But David is gone now. Into hiding, or out of the country. The family doesn’t know. "He was loud and his absence is loud”, says Tonny. “We miss him."

Keeping the family safe

In yet another suburb, a mother of a 26-year old gay son is planning to send him out of the country, too. “The intention of this law is to deny gay people the right to set up homes. But it is doing more than that. It is affecting families”, she says. She explains that she has to send her son away to “keep the rest of the family safe.”

Mercy, a transgender activist, was cut off too. She received a Whats App message from her cousin a day after the Bill became law, asking her to “either leave the country or distance myself from the family to avoid any problems with the government." It’s difficult thing to accept, she says sadly, “seeing how much they supported me before this.”

Mercy’s boyfriend Nathan* is heterosexual and in turmoil. He frowns whenever his girlfriend’s homosexual friend makes advances at him and, he says, he “still struggles to fully appreciate gay acts.” But he cares for and loves Mercy, his transgender girlfriend.

"I cannot date a homosexual but yet I love this one."

“I have been trying to understand myself,” he confesses. “I cannot date a homosexual but yet I love this one for a long time already. I have been trying to understand that dilemma and am still seeking answers.” His greatest fear at the moment is losing Mercy. “I fear that she might move out of the house and never return,” he says. “I fear that I will hear that she is in jail or even out of the country.”

Among the relatives, neighbours, friends and other loved ones of gay people in Uganda, there are also those who shrug their shoulders and say it will pass. “Every struggle has its own time. Each generation cycle has its own time; right now it’s the gay movement,” says Jacky Kwesiga, a human rights activist.

Feeling bad about ‘gayism’

For now, in Kampala in 2014, even among those who feel that homosexuality isn’t right, you find many who declare that they wouldn’t, actually, want to see gay people hurt or in jail.

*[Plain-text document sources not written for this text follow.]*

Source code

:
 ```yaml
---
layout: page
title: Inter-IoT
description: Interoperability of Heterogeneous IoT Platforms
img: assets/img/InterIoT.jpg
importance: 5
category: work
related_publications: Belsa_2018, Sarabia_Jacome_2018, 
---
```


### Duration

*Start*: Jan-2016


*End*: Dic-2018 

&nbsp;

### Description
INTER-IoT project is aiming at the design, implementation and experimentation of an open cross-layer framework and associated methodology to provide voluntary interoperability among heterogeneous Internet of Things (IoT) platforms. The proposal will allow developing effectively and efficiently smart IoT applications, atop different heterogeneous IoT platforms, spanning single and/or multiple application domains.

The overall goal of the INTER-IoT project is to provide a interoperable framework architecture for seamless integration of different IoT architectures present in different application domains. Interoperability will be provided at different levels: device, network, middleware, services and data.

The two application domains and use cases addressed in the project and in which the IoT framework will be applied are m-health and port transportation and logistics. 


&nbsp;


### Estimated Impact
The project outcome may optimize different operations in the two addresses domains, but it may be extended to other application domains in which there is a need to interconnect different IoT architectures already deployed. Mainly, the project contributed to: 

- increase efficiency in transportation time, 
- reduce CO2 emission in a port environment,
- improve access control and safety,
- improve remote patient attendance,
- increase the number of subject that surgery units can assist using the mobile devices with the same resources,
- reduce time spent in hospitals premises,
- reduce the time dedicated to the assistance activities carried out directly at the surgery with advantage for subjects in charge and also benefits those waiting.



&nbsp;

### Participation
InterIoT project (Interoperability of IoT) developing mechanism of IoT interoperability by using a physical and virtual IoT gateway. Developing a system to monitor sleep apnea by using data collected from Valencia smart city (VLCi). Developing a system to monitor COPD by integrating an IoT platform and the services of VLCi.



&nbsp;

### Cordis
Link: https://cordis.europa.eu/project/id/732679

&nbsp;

Liz Naturinda would not report anyone to the police

Liz Naturinda, for example, professes to ‘detest’ homosexuality, but she “would not report anyone to the police” if they were gay. She would even rent a house to a gay person, she says. “As long as they pay (rent) in time, that's all that matters. I actually feel bad about gayism but I don’t have a right to seclude them, because I believe that they might have learnt it at a much younger age and have no control over the habit.”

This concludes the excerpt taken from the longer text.